Progress 09/01/23 to 01/15/25

Outputs
Target Audience:Researchers and technicians with limited bioinformatic experience who are conducting studies/surveys (often agricultural) that require insect diagnostics. Changes/Problems: Nothing Reported What opportunities for training and professional development has the project provided? Nothing Reported How have the results been disseminated to communities of interest? Nothing Reported What do you plan to do during the next reporting period to accomplish the goals? Nothing Reported

Impacts
What was accomplished under these goals? To support the bioinformatic pipelines, I learned about software management, namely workflows and software containerization. Workflow tools (I learned Common Workflow Language) provide an infrastructure to set up and run a sequence of tasks, for example, when importing sequence data and calling genotypes. Software containerization creates a portable, isolated environment that has the main programs and their dependencies; this makes it easier to run programs across different computing environments. I learned how to make Docker containers, which is a popular open-source platform for containerization.

Publications


    Progress 09/01/23 to 08/31/24

    Outputs
    Target Audience:Researchers monitoring invasive or pest insects for phytosanitary purposes. Changes/Problems: Nothing Reported What opportunities for training and professional development has the project provided? I developed teaching experience by creating and teaching an introductory bioinformatics workshop at the Univeristy of Iceland. This was a week-long, bootcamp-style workshop (Bioinformatics, from Command Line to Genomes) on bioinformatics and data analysis in population genomics at the University of Iceland from May 13 - 16th 2024. How have the results been disseminated to communities of interest? Publication on diagnostic marker selection in the journal Bioinformatics. Publicly available code on GitHub. What do you plan to do during the next reporting period to accomplish the goals? For the first objective, I will develop the code for the API that allows different bioinformatic software/pipelines to interact. For the second objective, I will develop the GUI that allows users to interact with the software without command-line experience. The third objective is to document and demonstrate the utility of the software with publicly available tephritid data. This is contingent on the first two objectives, however, I should be able to start on this objective while the other two are in progress.

    Impacts
    What was accomplished under these goals?

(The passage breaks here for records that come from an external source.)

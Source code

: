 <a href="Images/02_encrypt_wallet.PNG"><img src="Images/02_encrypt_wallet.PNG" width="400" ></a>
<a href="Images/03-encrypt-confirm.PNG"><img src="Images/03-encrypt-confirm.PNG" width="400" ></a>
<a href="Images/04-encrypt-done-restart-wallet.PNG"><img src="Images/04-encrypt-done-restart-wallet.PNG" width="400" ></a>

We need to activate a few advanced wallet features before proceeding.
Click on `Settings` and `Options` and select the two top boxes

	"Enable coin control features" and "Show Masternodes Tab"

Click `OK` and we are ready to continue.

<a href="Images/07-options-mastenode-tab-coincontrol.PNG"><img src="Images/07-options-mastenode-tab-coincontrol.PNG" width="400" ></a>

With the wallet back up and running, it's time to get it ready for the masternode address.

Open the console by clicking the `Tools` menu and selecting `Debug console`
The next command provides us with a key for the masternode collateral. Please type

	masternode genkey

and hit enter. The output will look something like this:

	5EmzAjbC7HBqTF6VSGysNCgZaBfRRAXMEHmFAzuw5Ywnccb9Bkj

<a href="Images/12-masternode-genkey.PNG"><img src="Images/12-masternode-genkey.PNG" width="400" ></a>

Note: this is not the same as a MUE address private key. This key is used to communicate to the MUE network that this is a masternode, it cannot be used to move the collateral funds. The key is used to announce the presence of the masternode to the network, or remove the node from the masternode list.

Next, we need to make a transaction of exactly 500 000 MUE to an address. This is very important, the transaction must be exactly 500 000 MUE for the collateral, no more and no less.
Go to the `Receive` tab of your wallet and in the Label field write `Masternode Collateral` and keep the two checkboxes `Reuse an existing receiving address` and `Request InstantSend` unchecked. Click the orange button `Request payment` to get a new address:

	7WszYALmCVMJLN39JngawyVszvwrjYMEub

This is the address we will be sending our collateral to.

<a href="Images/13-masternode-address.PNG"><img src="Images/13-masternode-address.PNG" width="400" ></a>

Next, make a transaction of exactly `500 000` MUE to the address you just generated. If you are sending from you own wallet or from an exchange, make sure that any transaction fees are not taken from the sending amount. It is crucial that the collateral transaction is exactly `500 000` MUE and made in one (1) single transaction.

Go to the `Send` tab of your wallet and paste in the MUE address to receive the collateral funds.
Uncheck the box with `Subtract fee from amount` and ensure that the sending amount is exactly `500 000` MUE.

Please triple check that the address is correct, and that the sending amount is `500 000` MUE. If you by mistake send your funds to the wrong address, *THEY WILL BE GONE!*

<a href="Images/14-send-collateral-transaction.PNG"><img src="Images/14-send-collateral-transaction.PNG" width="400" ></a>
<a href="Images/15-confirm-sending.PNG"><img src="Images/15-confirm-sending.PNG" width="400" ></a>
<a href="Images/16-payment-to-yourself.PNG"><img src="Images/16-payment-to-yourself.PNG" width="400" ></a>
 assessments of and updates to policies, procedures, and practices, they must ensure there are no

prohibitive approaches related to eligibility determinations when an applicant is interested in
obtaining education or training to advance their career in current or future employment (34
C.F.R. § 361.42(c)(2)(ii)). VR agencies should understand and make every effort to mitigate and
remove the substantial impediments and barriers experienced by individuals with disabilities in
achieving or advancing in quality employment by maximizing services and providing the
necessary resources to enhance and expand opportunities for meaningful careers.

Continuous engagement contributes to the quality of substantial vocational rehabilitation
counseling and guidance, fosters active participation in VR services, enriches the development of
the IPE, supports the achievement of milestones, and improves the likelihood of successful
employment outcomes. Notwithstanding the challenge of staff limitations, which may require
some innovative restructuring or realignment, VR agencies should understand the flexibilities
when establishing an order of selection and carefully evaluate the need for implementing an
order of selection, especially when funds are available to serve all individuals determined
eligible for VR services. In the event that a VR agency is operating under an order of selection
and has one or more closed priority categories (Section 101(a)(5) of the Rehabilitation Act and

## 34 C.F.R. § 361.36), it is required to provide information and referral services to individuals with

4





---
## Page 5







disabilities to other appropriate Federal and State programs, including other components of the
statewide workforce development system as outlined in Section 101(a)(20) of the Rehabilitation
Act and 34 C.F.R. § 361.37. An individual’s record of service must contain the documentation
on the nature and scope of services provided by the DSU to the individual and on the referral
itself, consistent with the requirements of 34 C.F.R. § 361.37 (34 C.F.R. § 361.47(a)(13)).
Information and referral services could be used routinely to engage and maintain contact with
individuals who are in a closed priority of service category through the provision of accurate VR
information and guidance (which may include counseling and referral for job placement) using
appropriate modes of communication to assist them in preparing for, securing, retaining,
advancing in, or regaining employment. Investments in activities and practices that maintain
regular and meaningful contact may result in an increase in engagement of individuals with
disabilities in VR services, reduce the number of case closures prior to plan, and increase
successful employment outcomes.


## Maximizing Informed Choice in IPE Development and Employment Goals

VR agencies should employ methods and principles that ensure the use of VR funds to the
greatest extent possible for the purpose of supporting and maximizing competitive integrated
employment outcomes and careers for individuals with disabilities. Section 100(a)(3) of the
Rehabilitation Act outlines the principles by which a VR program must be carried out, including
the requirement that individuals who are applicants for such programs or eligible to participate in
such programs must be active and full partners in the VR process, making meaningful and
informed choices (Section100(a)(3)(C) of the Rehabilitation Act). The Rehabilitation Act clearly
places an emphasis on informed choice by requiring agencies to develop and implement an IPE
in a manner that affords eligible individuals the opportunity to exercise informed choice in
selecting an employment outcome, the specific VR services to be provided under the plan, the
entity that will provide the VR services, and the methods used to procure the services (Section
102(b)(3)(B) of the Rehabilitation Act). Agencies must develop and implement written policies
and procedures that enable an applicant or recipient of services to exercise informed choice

The first objective is software development, where I develop an analysis pipeline with a universal application programming interface (API) that allows the pipeline programs to share data. I am learning the necessary Python coding skills and have researched bioinformatic programs for the pipeline. Because this project is intended for non-model systems and emerging pests, I also thought about programs that streamline the development of new diagnostic panels. Thus, I co-authored an R package, snpAIMeR (https://github.com/OksanaVe/snpAIMeR), that helps select panel markers from a set of candidate markers. The paper for this program was published at the journal Bioinformatics. The second objective addresses software accessibility, where I develop a graphical user interface (GUI) for point-and-click analysis (instead of expecting users to know command line). Here, I am learning the necessary Python coding including the Tkinter library for creating GUI applications and the Bokeh library for interactive data visualization.

    Publications

    • Type: Journal Articles Status: Published Year Published: 2024 Citation: Vertacnik, K. L., Vernygora, O. V., & Dupuis, J. R. (2024). snpAIMeR: R package for evaluating ancestry informative marker contributions in non-model population diagnostics. Bioinformatics, btae377.